Dec 31, 2013

You Don't Have to Drink to Have a Happy New Year's Eve, but Sometimes It Helps

I secretly hate New Year's Eve celebrations.

I usually don't let people know this about me, as it might affect their appreciation of certain moments in our shared lives, but there it is. The drinking, paper horns, and butchering of Auld Lang Syne are all celebratory of a moment that feels oddly similar to closing a coffin lid for the last time at a long funeral. You're glad the process is over, but there's a bittersweet moment where the passage of time hurts more than you'd like to admit and all you want to do is fall out of reality and never let anything pass from your life ever again.

In spite all that morbid heaviness, I celebrate every year with all the expected pomp and circumstance. I happily don pointy hats, count backwards from ten with unmatched revelry, and occasionally pop champagne party poppers at the night sky to remind the universe that no happy moment deserves to pass silently. In my head, it sounds a bit like this video.


Here's to you little, wonderful reminders of existential defiance.

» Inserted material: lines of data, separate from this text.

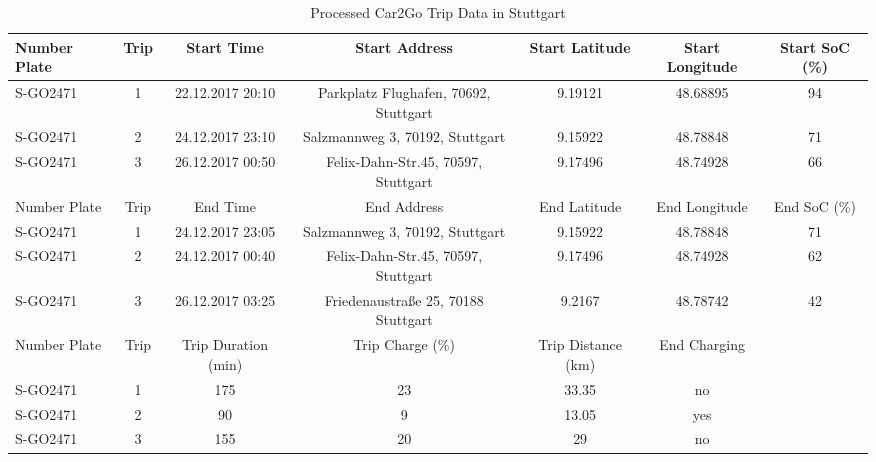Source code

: \begin{sidewaystable}[htbp]
    \caption{Processed Car2Go Trip Data in Stuttgart \label{data-car2go-processed}}
    \centering
    \begin{tabular}{lc|ccccc}
      \hline
      \hline
      Number Plate & Trip & Start Time & Start Address & Start Latitude & Start Longitude & Start SoC (\%)\\
      \hline
      S-GO2471 & 1 & 22.12.2017 20:10 & Parkplatz Flughafen, 70692, Stuttgart & 9.19121 & 48.68895 & 94\\
      S-GO2471 & 2 & 24.12.2017 23:10 & Salzmannweg 3, 70192, Stuttgart & 9.15922 & 48.78848 & 71\\
      S-GO2471 & 3 & 26.12.2017 00:50 & Felix-Dahn-Str.45, 70597, Stuttgart & 9.17496 & 48.74928 & 66\\
      \hline
      Number Plate & Trip & End Time & End Address & End Latitude & End Longitude & End SoC (\%)\\
      \hline
      S-GO2471 & 1 & 24.12.2017 23:05 & Salzmannweg 3, 70192, Stuttgart & 9.15922 & 48.78848 & 71\\
      S-GO2471 & 2 & 24.12.2017 00:40 & Felix-Dahn-Str.45, 70597, Stuttgart & 9.17496 & 48.74928 & 62\\
      S-GO2471 & 3 & 26.12.2017 03:25 & Friedenaustraße 25, 70188 Stuttgart & 9.2167 & 48.78742 & 42\\
      \hline
      Number Plate & Trip & Trip Duration (min) & Trip Charge (\%) & Trip Distance (km) & End Charging & \\
      \hline
      S-GO2471 & 1 & 175 & 23 & 33.35 & no & \\
      S-GO2471 & 2 & 90 & 9 & 13.05 & yes & \\
      S-GO2471 & 3 & 155 & 20 & 29 & no & \\
      \hline
      \hline
\end{tabular}
\end{sidewaystable}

As 2013 winds down, I'll watch as my little family busily readies themselves to yell at the television, bashfully kiss cheeks, and bellow out "HAPPY NEW YEAR!" to the entire block, whether the block cares that we're celebrating or not. In between all the fun, I'll also catch myself thinking back to a few other New Year's Eves and try to recover them from the oblivion of the past by dusting them off and rearranging them on the shelf of my mind.

When I was little, New Year's Eve was always spent with my family, much in the same way that my daughters spend theirs with me. On New Year's Eve on 1989, I set up a pathetic little refreshment table for my family of three to enjoy as we celebrated the moment. My brother, who had just turned 16 a few weeks earlier, was out and about with his car and overdue to return home.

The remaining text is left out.